=== Begin Enclosure ===

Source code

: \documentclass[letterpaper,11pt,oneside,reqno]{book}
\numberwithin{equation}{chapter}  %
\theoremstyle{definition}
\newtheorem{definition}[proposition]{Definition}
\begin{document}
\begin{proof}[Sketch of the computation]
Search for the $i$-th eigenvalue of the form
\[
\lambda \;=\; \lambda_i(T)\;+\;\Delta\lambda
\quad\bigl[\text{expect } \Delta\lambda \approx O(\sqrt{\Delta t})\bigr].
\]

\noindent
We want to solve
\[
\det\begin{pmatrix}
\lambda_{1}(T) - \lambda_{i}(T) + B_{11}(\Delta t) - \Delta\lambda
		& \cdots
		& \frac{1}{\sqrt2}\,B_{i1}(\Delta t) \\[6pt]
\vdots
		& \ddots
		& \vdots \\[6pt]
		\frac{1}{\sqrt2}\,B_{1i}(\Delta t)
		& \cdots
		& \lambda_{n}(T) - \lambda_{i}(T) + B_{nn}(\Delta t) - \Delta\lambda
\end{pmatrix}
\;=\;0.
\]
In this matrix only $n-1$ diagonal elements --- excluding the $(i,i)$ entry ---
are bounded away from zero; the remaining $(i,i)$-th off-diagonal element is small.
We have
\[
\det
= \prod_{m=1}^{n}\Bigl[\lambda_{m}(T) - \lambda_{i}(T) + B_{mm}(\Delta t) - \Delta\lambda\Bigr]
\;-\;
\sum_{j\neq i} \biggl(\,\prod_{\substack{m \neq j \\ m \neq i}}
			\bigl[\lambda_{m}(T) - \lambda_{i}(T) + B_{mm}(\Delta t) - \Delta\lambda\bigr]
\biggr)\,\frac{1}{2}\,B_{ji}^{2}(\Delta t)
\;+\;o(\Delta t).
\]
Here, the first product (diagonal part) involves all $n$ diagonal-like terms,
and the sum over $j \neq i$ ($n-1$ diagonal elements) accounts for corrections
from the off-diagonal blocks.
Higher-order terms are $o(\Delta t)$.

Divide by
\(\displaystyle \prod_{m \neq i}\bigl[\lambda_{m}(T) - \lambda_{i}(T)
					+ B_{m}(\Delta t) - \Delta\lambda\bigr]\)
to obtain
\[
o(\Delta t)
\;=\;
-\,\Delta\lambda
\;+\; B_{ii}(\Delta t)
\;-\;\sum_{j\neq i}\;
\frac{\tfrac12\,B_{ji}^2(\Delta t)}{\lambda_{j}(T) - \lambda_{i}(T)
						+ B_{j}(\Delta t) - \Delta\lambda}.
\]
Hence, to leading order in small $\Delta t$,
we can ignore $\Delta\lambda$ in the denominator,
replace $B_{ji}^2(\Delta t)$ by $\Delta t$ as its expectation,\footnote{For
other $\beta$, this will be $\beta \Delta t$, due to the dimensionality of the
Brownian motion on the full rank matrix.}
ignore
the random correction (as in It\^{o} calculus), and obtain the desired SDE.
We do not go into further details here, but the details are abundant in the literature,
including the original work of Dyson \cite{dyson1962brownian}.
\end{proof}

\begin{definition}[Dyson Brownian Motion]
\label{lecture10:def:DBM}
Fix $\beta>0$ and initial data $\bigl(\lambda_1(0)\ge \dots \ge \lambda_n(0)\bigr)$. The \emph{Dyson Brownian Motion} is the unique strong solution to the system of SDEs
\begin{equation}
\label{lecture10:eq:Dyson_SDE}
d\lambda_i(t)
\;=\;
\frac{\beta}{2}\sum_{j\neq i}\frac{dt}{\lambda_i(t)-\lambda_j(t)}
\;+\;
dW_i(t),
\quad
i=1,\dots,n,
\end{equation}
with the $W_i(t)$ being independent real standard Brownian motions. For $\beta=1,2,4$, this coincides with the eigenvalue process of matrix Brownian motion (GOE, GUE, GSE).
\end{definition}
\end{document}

=== End Enclosure ===
=== Begin Enclosure ===

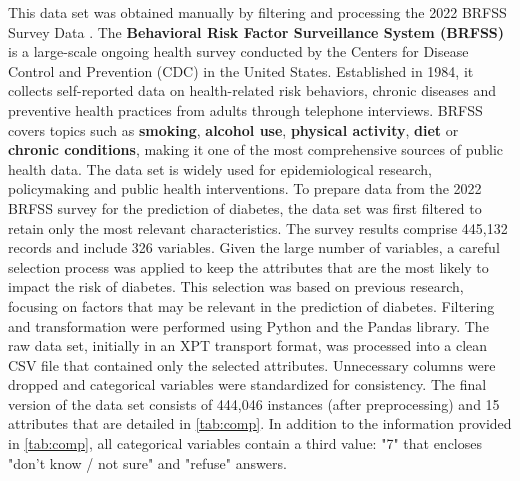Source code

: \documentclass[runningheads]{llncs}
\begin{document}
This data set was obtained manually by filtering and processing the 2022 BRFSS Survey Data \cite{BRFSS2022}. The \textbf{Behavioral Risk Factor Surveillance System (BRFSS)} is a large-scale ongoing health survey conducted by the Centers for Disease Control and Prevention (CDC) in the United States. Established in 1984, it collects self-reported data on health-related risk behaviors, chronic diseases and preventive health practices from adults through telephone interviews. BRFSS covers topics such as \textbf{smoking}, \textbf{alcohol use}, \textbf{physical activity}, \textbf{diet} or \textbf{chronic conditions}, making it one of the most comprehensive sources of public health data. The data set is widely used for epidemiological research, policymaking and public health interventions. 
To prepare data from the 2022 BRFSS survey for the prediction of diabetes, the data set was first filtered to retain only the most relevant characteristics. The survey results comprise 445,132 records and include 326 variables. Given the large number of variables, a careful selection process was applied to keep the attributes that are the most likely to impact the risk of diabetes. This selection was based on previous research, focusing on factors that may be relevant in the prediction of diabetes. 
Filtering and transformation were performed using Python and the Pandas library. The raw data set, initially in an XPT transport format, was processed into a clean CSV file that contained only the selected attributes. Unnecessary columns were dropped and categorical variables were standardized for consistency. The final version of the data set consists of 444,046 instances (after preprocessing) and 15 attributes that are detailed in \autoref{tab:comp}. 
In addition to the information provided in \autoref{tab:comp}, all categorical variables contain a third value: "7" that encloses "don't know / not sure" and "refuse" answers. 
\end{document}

=== End Enclosure ===

Filter the entries down to the lines containing "order". Copy each of those lines.

Higher-order terms are $o(\Delta t)$.
Hence, to leading order in small $\Delta t$,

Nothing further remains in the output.